Volhard Method vs Mohr Method: Key Differences
|Basis||Volhard Method||Mohr Method|
|Principle||Precipitation titration using silver ions||Precipitation titration using silver ions|
|Indicator||Potassium chromate (K2CrO4)||Potassium chromate (K2CrO4)|
|Analyte||Chloride ions (Cl-)||Chloride ions (Cl-)|
|Titrant||Silver nitrate (AgNO3)||Silver nitrate (AgNO3)|
|Formation of Precipitate||AgCl (Silver chloride)||AgCl (Silver chloride)|
|Endpoint Detection||Formation of a red-brown Ag2CrO4||Formation of a white AgCl precipitate|
|pH Conditions||Neutral to slightly acidic (pH 6-7)||Slightly acidic (pH 5-6)|
|Additional Reagents||Ferric ammonium sulfate (Fe(NH4)2(SO4)2)||None|
|Interference from Other Ions||Complexing agents can help mitigate||Less interference from other ions|
|Applications||Used for determining chloride concentrations||Widely used for chloride and bromide assays|
|Accuracy and Precision||Generally, Volhard is more precise||Mohr may have lower precision|
- In the Mohr method, potassium chromate is used as an indicator while in the Volhard method, ferric ammonium sulfate is used as an indicator.
- In the Mohr method, a red precipitate of silver chromate forms at the end point while in the Volhard method, red soluble ferric thiocyanate forms at the end point.
- Neutral or alkaline conditions (pH 6.5-9.0) are required in the Mohr method while acidic conditions are required in the Volhard method.
- In the Mohr method, titration of iodine and cyanate is not possible while the Volhard method can be used to determine iodide, bromide, and chloride.
- In the Mohr method, the titration is carried out at room temperature because solubility of silver chromate increases with rising tempereture.
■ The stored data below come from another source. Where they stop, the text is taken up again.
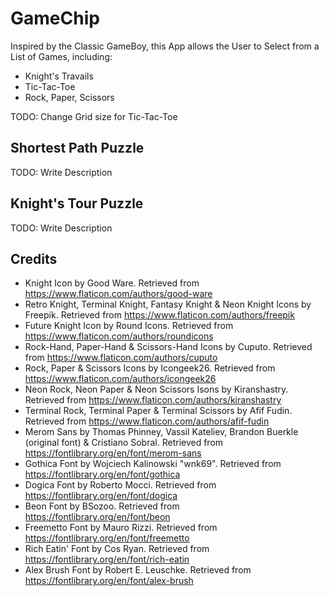 # GameChip
Inspired by the Classic GameBoy, this App allows the User to Select from a List of Games, including:
 - Knight's Travails
 - Tic-Tac-Toe
 - Rock, Paper, Scissors

TODO: Change Grid size for Tic-Tac-Toe

## Shortest Path Puzzle
TODO: Write Description

## Knight's Tour Puzzle
TODO: Write Description

## Credits
 - Knight Icon by Good Ware. Retrieved from https://www.flaticon.com/authors/good-ware
 - Retro Knight, Terminal Knight, Fantasy Knight & Neon Knight Icons by Freepik. Retrieved from https://www.flaticon.com/authors/freepik
 - Future Knight Icon by Round Icons. Retrieved from https://www.flaticon.com/authors/roundicons
 - Rock-Hand, Paper-Hand & Scissors-Hand Icons by Cuputo. Retrieved from https://www.flaticon.com/authors/cuputo
 - Rock, Paper & Scissors Icons by Icongeek26. Retrieved from https://www.flaticon.com/authors/icongeek26
 - Neon Rock, Neon Paper & Neon Scissors Isons by Kiranshastry. Retrieved from https://www.flaticon.com/authors/kiranshastry
 - Terminal Rock, Terminal Paper & Terminal Scissors by Afif Fudin. Retrieved from https://www.flaticon.com/authors/afif-fudin
 - Merom Sans by Thomas Phinney, Vassil Kateliev, Brandon Buerkle (original font) & Cristiano Sobral. Retrieved from https://fontlibrary.org/en/font/merom-sans
 - Gothica Font by Wojciech Kalinowski "wnk69". Retrieved from https://fontlibrary.org/en/font/gothica
 - Dogica Font by Roberto Mocci. Retrieved from https://fontlibrary.org/en/font/dogica
 - Beon Font by BSozoo. Retrieved from https://fontlibrary.org/en/font/beon
 - Freemetto Font by Mauro Rizzi. Retrieved from https://fontlibrary.org/en/font/freemetto
 - Rich Eatin' Font by Cos Ryan. Retrieved from https://fontlibrary.org/en/font/rich-eatin
 - Alex Brush Font by Robert E. Leuschke. Retrieved from https://fontlibrary.org/en/font/alex-brush

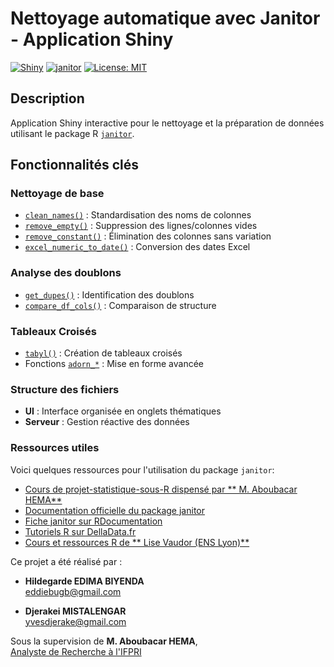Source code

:# Nettoyage automatique avec Janitor - Application Shiny

[![Shiny](https://img.shields.io/badge/Shiny-2.0+-blue?logo=r&logoColor=white)](https://shiny.rstudio.com/)
[![janitor](https://img.shields.io/badge/janitor-2.2.0-green)](https://github.com/sfirke/janitor)
[![License: MIT](https://img.shields.io/badge/License-MIT-yellow.svg)](https://opensource.org/licenses/MIT)

## Description

Application Shiny interactive pour le nettoyage et la préparation de données utilisant le package R [`janitor`](https://github.com/sfirke/janitor).


## Fonctionnalités clés

### Nettoyage de base
- [`clean_names()`](https://sfirke.github.io/janitor/reference/clean_names.html) : Standardisation des noms de colonnes
- [`remove_empty()`](https://sfirke.github.io/janitor/reference/remove_empty.html) : Suppression des lignes/colonnes vides
- [`remove_constant()`](https://sfirke.github.io/janitor/reference/remove_constant.html) : Élimination des colonnes sans variation
- [`excel_numeric_to_date()`](https://sfirke.github.io/janitor/reference/excel_numeric_to_date.html) : Conversion des dates Excel

### Analyse des doublons
- [`get_dupes()`](https://sfirke.github.io/janitor/reference/get_dupes.html) : Identification des doublons
- [`compare_df_cols()`](https://sfirke.github.io/janitor/reference/compare_df_cols.html) : Comparaison de structure

### Tableaux Croisés
- [`tabyl()`](https://sfirke.github.io/janitor/reference/tabyl.html) : Création de tableaux croisés
- Fonctions [`adorn_*`](https://sfirke.github.io/janitor/reference/adorn_totals.html) : Mise en forme avancée

### Structure des fichiers
- **UI** : Interface organisée en onglets thématiques
- **Serveur** : Gestion réactive des données


### Ressources utiles

Voici quelques ressources pour l'utilisation du package `janitor`:

- [Cours de projet-statistique-sous-R dispensé par ** M. Aboubacar HEMA** ](https://github.com/Abson-dev/Projet-statistique-sous-R/tree/main)
- [Documentation officielle du package janitor](https://sfirke.github.io/janitor/)
- [Fiche janitor sur RDocumentation](https://rdocumentation.org/packages/janitor/versions/0.3.0)
- [Tutoriels R sur DellaData.fr](https://delladata.fr/)
- [Cours et ressources R de ** Lise Vaudor (ENS Lyon)** ](https://perso.ens-lyon.fr/lise.vaudor/)





Ce projet a été réalisé par :

- **Hildegarde EDIMA BIYENDA**  
   [eddiebugb@gmail.com](mailto:eddiebugb@gmail.com)

- **Djerakei MISTALENGAR**  
  [yvesdjerake@gmail.com](mailto:yvesdjerake@gmail.com)

Sous la supervision de **M. Aboubacar HEMA**,  
[Analyste de Recherche à l'IFPRI](https://www.ifpri.org/profile/aboubacar-hema)

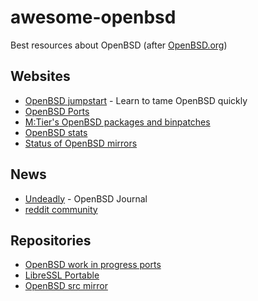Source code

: # awesome-openbsd
Best resources about OpenBSD (after [OpenBSD.org](https://openbsd.org/))

## Websites

* [OpenBSD jumpstart](http://www.openbsdjumpstart.org/) - Learn to tame OpenBSD quickly
* [OpenBSD Ports](http://www.openports.se/)
* [M:Tier's OpenBSD packages and binpatches](https://stable.mtier.org/)
* [OpenBSD stats](http://www.oxide.org/cvs)
* [Status of OpenBSD mirrors](http://spacehopper.org/mirmon/top.html)

## News

* [Undeadly](http://undeadly.org/) - OpenBSD Journal
* [reddit community](http://reddit.com/r/openbsd/)

## Repositories

* [OpenBSD work in progress ports](https://github.com/jasperla/openbsd-wip)
* [LibreSSL Portable](https://github.com/libressl-portable/portable)
* [OpenBSD src mirror](https://github.com/ilyak/openbsd)
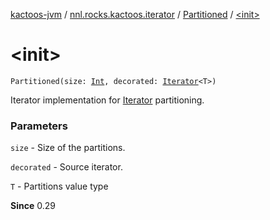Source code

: [kactoos-jvm](../../index.md) / [nnl.rocks.kactoos.iterator](../index.md) / [Partitioned](index.md) / [&lt;init&gt;](.)

# &lt;init&gt;

`Partitioned(size: `[`Int`](https://kotlinlang.org/api/latest/jvm/stdlib/kotlin/-int/index.html)`, decorated: `[`Iterator`](https://kotlinlang.org/api/latest/jvm/stdlib/kotlin.collections/-iterator/index.html)`<T>)`

Iterator implementation for [Iterator](https://kotlinlang.org/api/latest/jvm/stdlib/kotlin.collections/-iterator/index.html) partitioning.

### Parameters

`size` - Size of the partitions.

`decorated` - Source iterator.

`T` - Partitions value type

**Since**
0.29

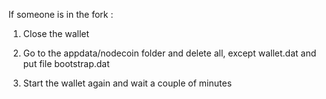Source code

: If someone is in the fork :

1. Close the wallet

2. Go to the appdata/nodecoin folder and delete all, except wallet.dat and put file bootstrap.dat

3. Start the wallet again and wait a couple of minutes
In the Volhard method, titration is carried out below 20 degrees Celsius to prevent the color of ferric thiocyanate complex from fading.
Applications of Precipitation Titration
- It is used for the determination of halides ion in the solution.
- It is used to measure salt content in food, beverages and water.
- It is used for Sulphur, thiocyanate, dichromate etc.
- Many drugs such as carbromal KCl infusion, NaCl infusion etc can be analysed by precipitation titration.
- It can be used for the determination of anions in the analyte.